Who ever heard of Ka‘u Coffee? Well…no one, until 2007 when two of the growers in the Ka‘u Coffee Growers Cooperative (which Rusty started) won 6th and 9th place in the Roaster’s Guild Cupping Pavilion Competition at the Specialty Coffee Association of America (SCAA) annual conference. Also that year, Rusty’s Hawaiian ranked in the SCAA’s top 10 in the Hawai‘i/Asia/Indonesia regional competition.
What seemed like an overnight success for Ka‘u was the result of years of painstaking and often heartbreaking work. Especially for Lorie.
For months after Rusty’s death Lorie worked and grieved, watering the soil with her tears, channeling her grief into the hard work of running the farm.

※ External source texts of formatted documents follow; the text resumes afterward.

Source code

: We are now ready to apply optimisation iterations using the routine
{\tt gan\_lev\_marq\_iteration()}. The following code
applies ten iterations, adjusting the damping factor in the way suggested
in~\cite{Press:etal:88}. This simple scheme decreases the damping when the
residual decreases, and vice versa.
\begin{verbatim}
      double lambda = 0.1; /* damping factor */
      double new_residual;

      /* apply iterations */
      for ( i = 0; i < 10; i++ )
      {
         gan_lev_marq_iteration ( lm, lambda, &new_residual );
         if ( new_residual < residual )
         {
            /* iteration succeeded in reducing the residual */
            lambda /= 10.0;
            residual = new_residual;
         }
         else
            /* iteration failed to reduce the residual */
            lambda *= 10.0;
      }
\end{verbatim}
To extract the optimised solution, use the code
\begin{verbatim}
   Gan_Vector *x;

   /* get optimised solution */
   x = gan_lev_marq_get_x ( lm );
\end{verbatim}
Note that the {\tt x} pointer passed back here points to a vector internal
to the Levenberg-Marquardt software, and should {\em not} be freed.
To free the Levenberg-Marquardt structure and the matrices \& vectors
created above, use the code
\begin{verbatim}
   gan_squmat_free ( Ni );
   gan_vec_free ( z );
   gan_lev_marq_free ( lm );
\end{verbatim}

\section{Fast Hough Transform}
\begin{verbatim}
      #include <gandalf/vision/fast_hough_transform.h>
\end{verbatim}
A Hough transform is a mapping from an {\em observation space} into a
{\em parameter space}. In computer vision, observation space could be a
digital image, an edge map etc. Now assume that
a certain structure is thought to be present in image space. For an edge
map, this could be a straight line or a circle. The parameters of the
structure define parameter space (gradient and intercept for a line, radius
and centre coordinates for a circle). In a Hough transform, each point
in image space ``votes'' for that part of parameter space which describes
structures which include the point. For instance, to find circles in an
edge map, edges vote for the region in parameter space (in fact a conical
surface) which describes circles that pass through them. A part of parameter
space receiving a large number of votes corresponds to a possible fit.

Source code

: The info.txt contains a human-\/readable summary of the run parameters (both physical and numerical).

Lorie and Rusty both had scientific backgrounds, and it was this skill that gave Rusty’s Hawaiian its competitive edge. Applying herself single-mindedly to her task of making "some of the best coffee in the world" Lorie conducted endless experiments on the coffee, fine tuning the fermentation and the roasting.
Along the way, Rusty’s Hawaiian began picking up more honors, but none as prestigious as being named one of the 10 winners of the 2012 Roaster's Guild Coffees of the Year Competition. This award confirmed that she makes some of the best coffee in the world.

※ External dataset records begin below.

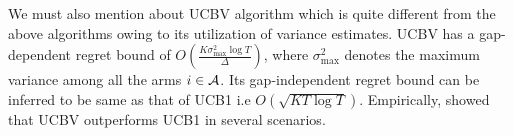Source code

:	We must also mention about UCBV \citep{audibert2009exploration} algorithm which is quite different  from the above algorithms owing to its utilization of variance estimates. UCBV has a gap-dependent regret bound of $O\left(\frac{K\sigma_{\max}^{2}\log T}{\Delta}\right)$, where $\sigma_{\max}^{2}$ denotes the maximum variance among all the arms $i\in \mathcal{A}$. Its gap-independent regret bound can be inferred to be same as that of UCB1 i.e $O \left(\sqrt{KT\log T}\right)$. Empirically, \citet{audibert2009exploration} showed that UCBV outperforms UCB1 in several scenarios. 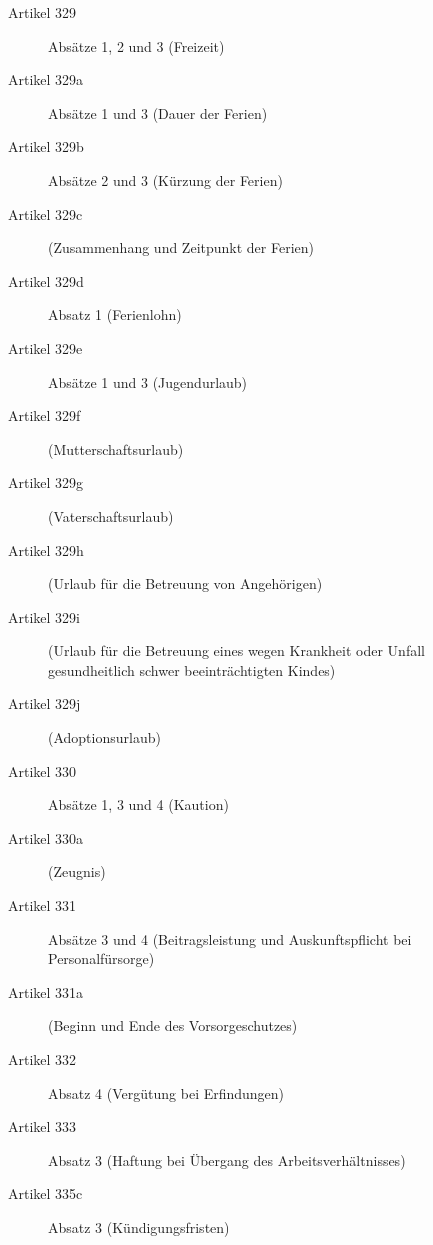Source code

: \begin{description}
    \item[Artikel 329]
    Absätze 1, 2 und 3 (Freizeit)

    \item[Artikel 329a]
    Absätze 1 und 3 (Dauer der Ferien)

    \item[Artikel 329b]
    Absätze 2 und 3 (Kürzung der Ferien)

    \item[Artikel 329c]
    (Zusammenhang und Zeitpunkt der Ferien)

    \item[Artikel 329d]
    Absatz 1 (Ferienlohn)

    \item[Artikel 329e]
    Absätze 1 und 3 (Jugendurlaub)

    \item[Artikel 329f]
    (Mutterschaftsurlaub)

    \item[Artikel 329g]
    (Vaterschaftsurlaub)

    \item[Artikel 329h]
    (Urlaub für die Betreuung von Angehörigen)

    \item[Artikel 329i]
    (Urlaub für die Betreuung eines wegen Krankheit oder Unfall gesundheitlich schwer beeinträchtigten Kindes)

    \item[Artikel 329j]
    (Adoptionsurlaub)

    \item[Artikel 330]
    Absätze 1, 3 und 4 (Kaution)

    \item[Artikel 330a]
    (Zeugnis)

    \item[Artikel 331]
    Absätze 3 und 4 (Beitragsleistung und Auskunftspflicht bei Personalfürsorge)

    \item[Artikel 331a]
    (Beginn und Ende des Vorsorgeschutzes)

    \item[Artikel 332]
    Absatz 4 (Vergütung bei Erfindungen)

    \item[Artikel 333]
    Absatz 3 (Haftung bei Übergang des Arbeitsverhältnisses)

    \item[Artikel 335c]
    Absatz 3 (Kündigungsfristen)


\end{description}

Dream complete? Time to take time to smell the coffee?
Lorie does a lot of coffee smelling, but not to kick back and relax, rather to maintain quality and continue to refine the flavors of the coffee. Lorie does a lot of "cupping," a method of professionally evaluating coffee quality.
After all of the accolades (and there have been more!) the business has been growing steadily.
"Its always exciting being with coffee," says Lorie, "from farming to processing to roasting to doing experiments to find the best way to bring out the qualities of the coffee—every aspect is exciting to me."
Lorie says she is not affected by caffeine. Good thing too, as she "cups" every batch before it goes out so she knows that what is being sent to customers is a good quality coffee.
How can a woman who is unaffected by caffeine get so much done? And so well? She even mows the farm!